Read through the lines below and copy the ones holding the string "SPIR".

Given information Block Start

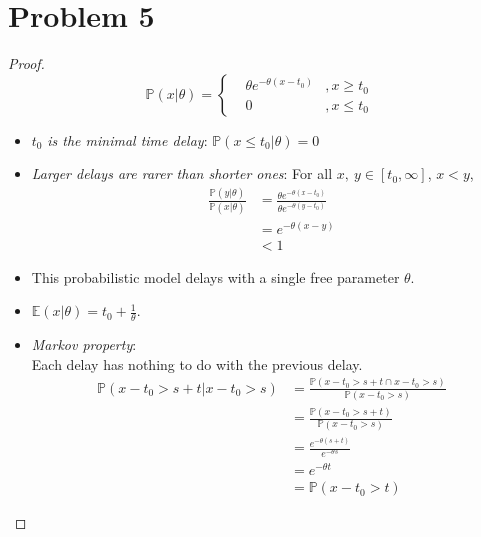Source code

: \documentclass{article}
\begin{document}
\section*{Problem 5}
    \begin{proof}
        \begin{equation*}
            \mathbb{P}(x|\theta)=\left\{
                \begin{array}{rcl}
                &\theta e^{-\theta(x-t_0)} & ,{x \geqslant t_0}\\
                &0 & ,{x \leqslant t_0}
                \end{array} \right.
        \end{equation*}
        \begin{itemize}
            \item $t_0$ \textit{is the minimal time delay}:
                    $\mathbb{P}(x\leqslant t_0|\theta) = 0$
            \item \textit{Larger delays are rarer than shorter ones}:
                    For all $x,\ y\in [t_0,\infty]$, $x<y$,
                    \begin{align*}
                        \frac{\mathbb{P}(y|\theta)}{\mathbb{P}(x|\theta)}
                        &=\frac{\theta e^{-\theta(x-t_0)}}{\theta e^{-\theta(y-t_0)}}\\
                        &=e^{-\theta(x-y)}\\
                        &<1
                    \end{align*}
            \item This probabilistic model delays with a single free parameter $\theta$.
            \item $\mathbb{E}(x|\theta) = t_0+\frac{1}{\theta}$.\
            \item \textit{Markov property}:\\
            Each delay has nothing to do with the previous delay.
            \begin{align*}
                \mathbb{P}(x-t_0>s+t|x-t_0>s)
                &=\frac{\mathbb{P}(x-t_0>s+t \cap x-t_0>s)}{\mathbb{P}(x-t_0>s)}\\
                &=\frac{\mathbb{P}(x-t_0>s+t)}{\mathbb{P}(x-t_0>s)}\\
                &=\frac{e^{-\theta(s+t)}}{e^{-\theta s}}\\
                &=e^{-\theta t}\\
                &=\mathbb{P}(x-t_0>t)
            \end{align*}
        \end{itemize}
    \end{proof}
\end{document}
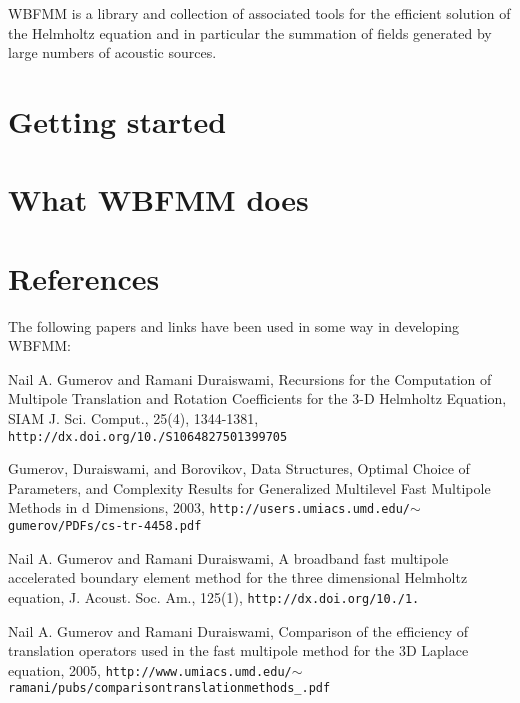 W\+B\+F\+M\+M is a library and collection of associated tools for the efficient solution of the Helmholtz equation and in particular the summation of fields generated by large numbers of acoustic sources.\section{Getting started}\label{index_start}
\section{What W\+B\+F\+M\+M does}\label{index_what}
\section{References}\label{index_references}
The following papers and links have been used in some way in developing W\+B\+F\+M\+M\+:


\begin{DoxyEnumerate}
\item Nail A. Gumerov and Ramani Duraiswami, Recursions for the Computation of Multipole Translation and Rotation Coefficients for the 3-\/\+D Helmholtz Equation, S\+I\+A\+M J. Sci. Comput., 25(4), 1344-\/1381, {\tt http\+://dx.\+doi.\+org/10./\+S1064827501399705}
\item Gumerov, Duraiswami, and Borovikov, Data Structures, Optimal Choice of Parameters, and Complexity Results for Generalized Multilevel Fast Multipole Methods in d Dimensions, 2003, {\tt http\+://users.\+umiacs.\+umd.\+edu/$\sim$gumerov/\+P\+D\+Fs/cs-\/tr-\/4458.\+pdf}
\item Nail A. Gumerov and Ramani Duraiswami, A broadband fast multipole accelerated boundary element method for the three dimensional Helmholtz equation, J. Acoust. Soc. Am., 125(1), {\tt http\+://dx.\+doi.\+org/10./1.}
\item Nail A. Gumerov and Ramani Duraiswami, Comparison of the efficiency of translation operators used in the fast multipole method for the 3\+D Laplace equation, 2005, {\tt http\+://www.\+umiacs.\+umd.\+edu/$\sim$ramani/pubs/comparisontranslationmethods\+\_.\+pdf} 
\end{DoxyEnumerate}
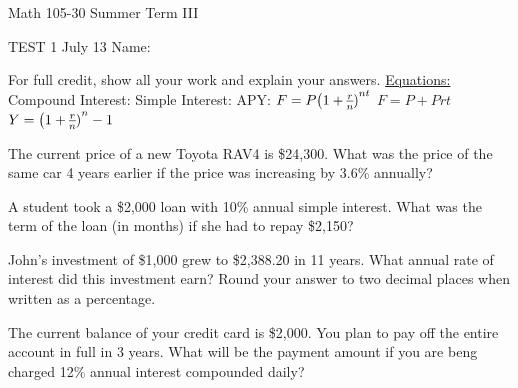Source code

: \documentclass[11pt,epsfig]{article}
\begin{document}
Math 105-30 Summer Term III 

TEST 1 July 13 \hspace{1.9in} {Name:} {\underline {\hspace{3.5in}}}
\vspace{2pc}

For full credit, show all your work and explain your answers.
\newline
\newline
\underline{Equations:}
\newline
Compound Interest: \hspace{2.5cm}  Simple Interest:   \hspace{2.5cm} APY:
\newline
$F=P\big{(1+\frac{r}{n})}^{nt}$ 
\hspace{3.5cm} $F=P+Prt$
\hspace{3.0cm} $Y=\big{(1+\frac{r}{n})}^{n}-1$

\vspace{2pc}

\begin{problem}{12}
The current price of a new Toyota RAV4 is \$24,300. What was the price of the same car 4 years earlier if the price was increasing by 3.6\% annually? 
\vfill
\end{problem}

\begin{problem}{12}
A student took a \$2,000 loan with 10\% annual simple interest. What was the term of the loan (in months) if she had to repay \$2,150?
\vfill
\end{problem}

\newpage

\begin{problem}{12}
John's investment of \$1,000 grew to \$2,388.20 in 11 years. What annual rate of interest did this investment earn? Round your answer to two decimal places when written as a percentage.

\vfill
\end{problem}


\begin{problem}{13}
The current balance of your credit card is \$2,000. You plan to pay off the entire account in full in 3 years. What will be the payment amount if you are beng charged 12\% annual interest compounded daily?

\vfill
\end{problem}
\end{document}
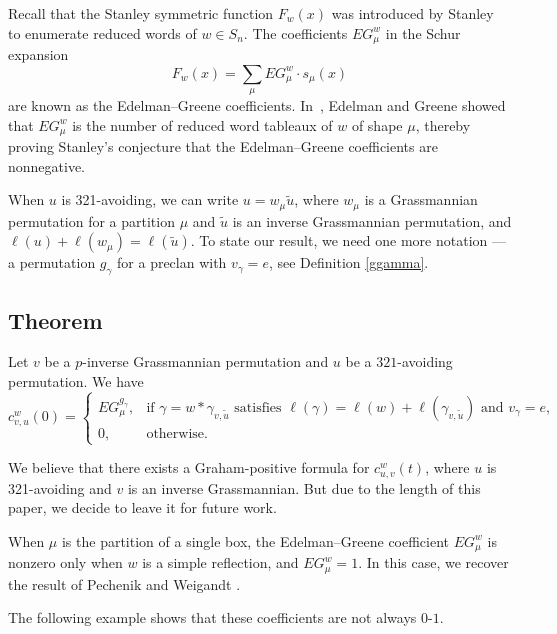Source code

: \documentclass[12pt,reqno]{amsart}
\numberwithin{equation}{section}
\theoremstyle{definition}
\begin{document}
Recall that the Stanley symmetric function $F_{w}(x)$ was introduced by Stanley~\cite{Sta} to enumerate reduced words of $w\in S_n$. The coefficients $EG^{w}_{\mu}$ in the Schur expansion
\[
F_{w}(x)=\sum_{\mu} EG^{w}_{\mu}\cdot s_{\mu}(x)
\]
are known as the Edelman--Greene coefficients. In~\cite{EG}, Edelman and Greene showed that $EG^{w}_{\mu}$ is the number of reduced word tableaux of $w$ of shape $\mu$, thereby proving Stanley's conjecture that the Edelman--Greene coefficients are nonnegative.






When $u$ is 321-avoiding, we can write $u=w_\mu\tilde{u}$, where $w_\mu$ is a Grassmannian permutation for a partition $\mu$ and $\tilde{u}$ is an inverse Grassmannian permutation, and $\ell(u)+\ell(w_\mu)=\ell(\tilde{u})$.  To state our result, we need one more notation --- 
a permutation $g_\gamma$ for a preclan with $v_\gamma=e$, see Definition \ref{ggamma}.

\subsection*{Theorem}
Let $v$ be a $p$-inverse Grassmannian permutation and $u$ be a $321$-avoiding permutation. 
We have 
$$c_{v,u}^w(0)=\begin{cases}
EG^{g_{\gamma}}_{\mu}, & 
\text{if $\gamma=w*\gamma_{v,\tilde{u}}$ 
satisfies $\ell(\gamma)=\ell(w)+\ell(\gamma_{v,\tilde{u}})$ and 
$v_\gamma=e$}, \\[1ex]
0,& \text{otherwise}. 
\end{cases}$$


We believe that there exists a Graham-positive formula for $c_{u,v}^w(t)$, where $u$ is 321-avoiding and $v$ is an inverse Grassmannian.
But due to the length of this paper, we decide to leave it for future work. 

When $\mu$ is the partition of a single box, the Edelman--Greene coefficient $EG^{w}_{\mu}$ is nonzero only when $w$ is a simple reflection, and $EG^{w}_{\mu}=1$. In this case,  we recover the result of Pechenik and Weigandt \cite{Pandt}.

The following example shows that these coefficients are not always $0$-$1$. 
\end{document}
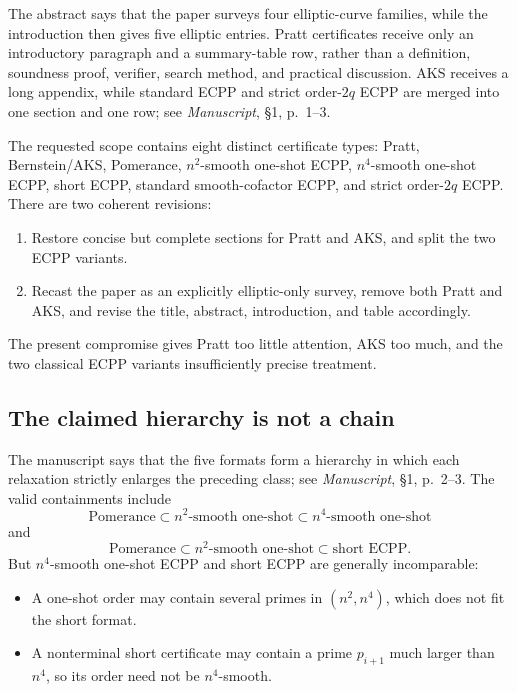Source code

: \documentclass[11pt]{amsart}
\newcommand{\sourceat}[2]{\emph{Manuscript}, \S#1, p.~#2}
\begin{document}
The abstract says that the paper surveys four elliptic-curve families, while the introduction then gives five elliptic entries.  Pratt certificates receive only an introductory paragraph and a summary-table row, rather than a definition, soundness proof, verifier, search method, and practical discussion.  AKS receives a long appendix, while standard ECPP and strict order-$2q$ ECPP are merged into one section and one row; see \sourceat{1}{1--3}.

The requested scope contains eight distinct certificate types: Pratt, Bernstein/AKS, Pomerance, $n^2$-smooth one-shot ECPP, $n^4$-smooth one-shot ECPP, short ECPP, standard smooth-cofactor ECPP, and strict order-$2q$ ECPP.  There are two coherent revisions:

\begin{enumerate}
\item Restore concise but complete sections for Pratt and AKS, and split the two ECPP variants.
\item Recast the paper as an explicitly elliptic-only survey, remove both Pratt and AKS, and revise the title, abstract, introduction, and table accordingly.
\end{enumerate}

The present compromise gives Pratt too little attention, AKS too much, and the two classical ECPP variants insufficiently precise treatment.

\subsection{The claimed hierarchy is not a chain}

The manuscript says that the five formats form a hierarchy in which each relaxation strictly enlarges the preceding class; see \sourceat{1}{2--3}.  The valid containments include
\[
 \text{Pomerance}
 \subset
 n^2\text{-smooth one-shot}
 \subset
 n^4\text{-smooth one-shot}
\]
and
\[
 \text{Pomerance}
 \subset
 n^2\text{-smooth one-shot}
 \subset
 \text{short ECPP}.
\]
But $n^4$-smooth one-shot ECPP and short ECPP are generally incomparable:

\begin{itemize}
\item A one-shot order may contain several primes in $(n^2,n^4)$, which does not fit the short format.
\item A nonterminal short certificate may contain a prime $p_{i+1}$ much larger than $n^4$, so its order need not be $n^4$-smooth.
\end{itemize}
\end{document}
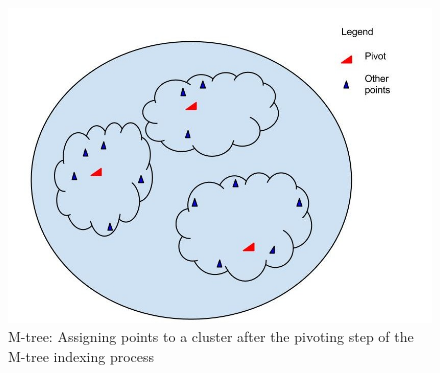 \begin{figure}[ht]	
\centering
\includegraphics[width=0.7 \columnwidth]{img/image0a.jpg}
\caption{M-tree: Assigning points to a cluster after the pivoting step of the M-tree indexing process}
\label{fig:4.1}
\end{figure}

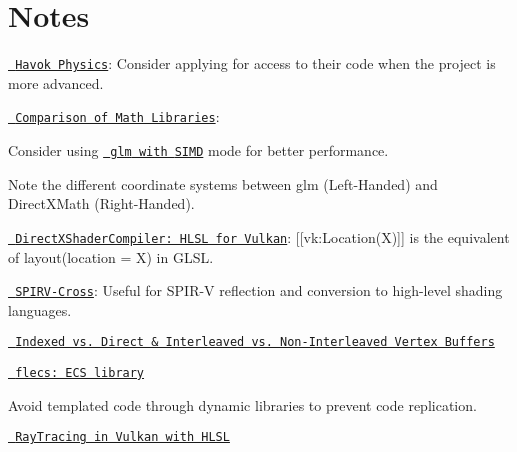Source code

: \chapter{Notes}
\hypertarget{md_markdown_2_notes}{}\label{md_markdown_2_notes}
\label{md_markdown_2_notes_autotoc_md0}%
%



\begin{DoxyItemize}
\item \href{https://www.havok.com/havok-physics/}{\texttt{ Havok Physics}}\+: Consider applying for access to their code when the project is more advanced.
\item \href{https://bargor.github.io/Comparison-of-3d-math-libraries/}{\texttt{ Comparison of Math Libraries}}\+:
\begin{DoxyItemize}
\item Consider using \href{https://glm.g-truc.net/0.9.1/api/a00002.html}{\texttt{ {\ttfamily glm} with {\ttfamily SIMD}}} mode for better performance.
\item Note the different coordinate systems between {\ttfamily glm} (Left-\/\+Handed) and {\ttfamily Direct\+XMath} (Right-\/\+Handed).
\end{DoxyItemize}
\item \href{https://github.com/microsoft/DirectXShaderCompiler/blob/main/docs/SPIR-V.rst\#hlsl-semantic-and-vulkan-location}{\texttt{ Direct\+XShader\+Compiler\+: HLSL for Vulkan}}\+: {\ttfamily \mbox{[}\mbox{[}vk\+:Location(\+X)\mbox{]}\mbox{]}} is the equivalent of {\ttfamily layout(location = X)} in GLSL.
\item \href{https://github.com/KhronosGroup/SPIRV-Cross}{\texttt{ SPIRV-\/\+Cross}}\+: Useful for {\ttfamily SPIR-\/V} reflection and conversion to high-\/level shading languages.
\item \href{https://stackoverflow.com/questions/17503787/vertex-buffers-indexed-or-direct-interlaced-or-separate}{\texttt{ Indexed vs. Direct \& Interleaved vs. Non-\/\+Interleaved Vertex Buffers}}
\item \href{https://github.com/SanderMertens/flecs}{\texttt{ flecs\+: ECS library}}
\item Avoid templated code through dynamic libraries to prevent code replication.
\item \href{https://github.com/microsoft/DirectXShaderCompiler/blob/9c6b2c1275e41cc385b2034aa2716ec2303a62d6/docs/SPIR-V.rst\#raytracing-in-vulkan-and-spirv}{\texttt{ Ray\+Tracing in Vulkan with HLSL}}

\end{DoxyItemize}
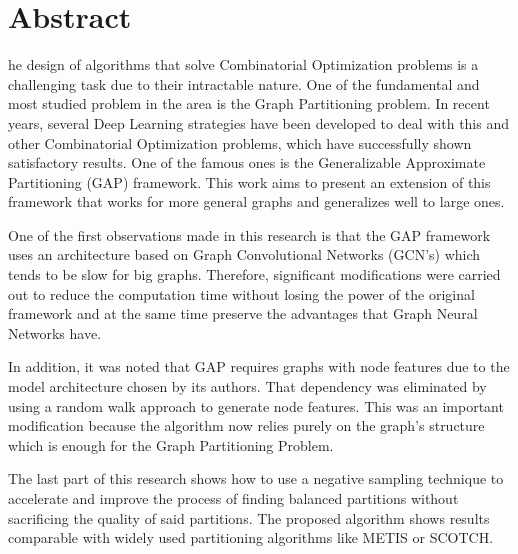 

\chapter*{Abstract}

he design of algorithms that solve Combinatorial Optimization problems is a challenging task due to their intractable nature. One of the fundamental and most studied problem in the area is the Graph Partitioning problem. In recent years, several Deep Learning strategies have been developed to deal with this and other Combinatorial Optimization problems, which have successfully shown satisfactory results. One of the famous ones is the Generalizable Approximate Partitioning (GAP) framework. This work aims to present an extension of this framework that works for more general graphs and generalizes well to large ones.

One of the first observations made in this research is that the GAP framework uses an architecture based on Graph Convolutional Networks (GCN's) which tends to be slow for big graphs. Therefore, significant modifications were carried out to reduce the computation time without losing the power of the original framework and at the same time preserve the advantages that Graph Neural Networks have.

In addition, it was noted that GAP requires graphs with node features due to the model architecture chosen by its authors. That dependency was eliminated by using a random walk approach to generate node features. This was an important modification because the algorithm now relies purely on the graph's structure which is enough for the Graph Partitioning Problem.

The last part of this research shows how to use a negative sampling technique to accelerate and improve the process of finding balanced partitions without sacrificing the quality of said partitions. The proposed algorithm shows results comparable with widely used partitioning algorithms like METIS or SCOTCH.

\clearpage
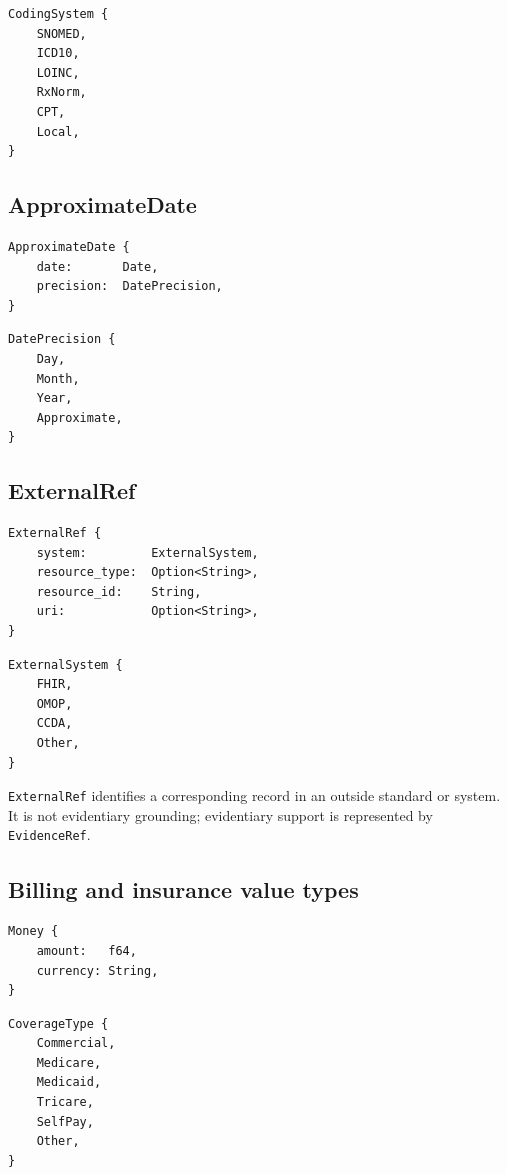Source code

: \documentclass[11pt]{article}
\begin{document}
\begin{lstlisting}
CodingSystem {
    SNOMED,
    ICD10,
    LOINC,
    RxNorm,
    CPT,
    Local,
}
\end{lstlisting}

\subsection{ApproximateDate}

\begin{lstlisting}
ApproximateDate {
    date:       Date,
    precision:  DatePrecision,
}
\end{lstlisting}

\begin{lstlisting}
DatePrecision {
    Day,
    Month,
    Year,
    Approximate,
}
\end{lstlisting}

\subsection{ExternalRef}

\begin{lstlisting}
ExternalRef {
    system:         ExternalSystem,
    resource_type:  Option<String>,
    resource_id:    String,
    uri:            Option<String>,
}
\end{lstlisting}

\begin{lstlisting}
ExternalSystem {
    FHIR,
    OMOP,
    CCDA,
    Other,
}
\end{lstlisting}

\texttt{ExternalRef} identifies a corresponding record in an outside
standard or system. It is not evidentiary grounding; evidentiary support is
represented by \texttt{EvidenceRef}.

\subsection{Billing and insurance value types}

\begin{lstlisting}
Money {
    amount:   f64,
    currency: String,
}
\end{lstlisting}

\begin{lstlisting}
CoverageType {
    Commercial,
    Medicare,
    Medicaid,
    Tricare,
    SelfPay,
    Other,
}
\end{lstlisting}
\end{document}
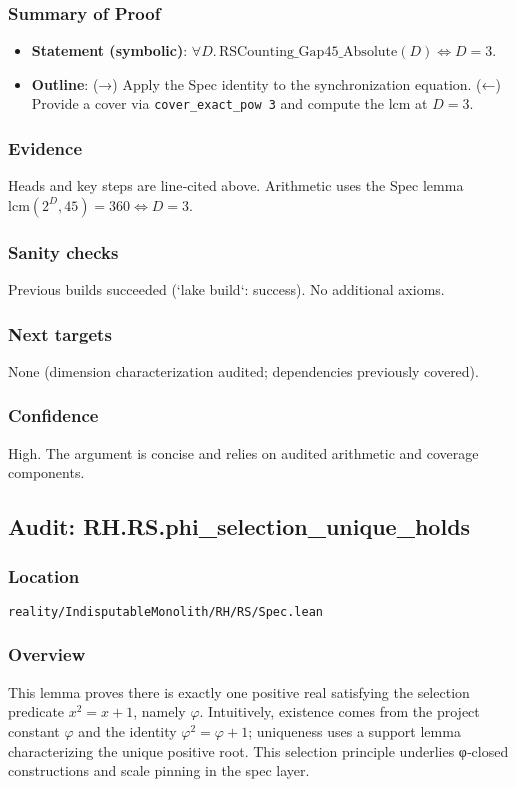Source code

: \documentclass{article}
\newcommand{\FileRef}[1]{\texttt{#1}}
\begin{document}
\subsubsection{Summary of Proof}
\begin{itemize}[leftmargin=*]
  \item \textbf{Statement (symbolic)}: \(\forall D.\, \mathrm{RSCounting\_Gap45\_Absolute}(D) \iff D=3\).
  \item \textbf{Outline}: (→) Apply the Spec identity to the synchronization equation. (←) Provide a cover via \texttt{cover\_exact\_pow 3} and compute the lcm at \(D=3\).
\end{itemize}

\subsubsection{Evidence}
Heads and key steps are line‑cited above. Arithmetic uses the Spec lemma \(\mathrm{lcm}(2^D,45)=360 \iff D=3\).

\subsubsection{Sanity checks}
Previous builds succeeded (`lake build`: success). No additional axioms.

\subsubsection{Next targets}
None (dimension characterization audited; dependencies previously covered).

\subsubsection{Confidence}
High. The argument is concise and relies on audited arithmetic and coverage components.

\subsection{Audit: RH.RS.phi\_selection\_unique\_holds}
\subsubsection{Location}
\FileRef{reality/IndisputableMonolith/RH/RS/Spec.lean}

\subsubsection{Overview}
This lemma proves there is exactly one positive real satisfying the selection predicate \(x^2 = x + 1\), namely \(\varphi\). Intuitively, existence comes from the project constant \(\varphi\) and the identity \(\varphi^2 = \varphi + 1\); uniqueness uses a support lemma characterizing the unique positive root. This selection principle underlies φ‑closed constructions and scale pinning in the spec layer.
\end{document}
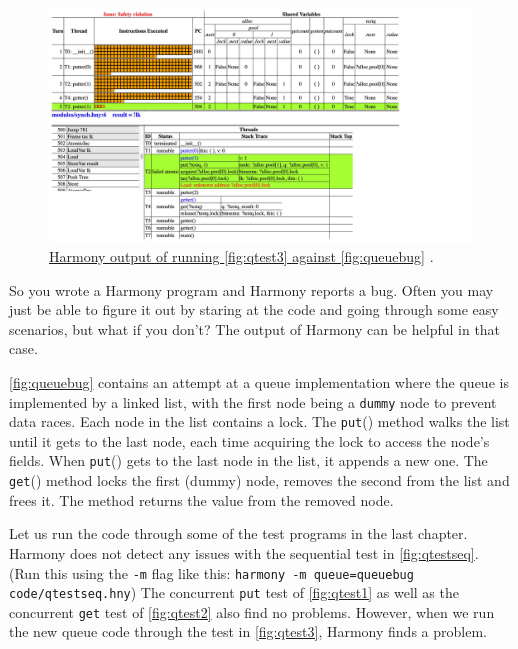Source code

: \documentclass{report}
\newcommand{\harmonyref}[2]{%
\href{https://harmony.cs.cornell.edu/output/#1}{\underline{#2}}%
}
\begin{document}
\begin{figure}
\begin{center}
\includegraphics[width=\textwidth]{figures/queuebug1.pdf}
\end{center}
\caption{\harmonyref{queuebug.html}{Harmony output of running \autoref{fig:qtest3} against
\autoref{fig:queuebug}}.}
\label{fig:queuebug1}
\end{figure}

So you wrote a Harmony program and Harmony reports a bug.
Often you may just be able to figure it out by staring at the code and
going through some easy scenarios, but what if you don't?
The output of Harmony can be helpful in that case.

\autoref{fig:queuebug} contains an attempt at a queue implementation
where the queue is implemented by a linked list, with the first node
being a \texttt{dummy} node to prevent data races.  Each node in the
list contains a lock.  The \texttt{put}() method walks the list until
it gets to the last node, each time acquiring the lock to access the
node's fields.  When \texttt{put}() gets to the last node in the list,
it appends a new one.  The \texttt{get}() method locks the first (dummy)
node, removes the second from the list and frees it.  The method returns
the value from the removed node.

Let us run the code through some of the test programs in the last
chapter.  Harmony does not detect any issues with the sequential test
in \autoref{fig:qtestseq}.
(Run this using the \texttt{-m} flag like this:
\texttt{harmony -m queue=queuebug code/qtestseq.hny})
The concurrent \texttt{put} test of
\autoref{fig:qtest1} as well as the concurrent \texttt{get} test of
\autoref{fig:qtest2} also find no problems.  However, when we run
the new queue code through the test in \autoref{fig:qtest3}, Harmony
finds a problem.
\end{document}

Given information Block End

Solved exercise
\item \href{https://github.com/microsoft/DirectXShaderCompiler/blob/main/docs/SPIR-V.rst\#hlsl-semantic-and-vulkan-location}{\texttt{ Direct\+XShader\+Compiler\+: HLSL for Vulkan}}\+: {\ttfamily \mbox{[}\mbox{[}vk\+:Location(\+X)\mbox{]}\mbox{]}} is the equivalent of {\ttfamily layout(location = X)} in GLSL.
\item \href{https://github.com/KhronosGroup/SPIRV-Cross}{\texttt{ SPIRV-\/\+Cross}}\+: Useful for {\ttfamily SPIR-\/V} reflection and conversion to high-\/level shading languages.
\item \href{https://github.com/microsoft/DirectXShaderCompiler/blob/9c6b2c1275e41cc385b2034aa2716ec2303a62d6/docs/SPIR-V.rst\#raytracing-in-vulkan-and-spirv}{\texttt{ Ray\+Tracing in Vulkan with HLSL}}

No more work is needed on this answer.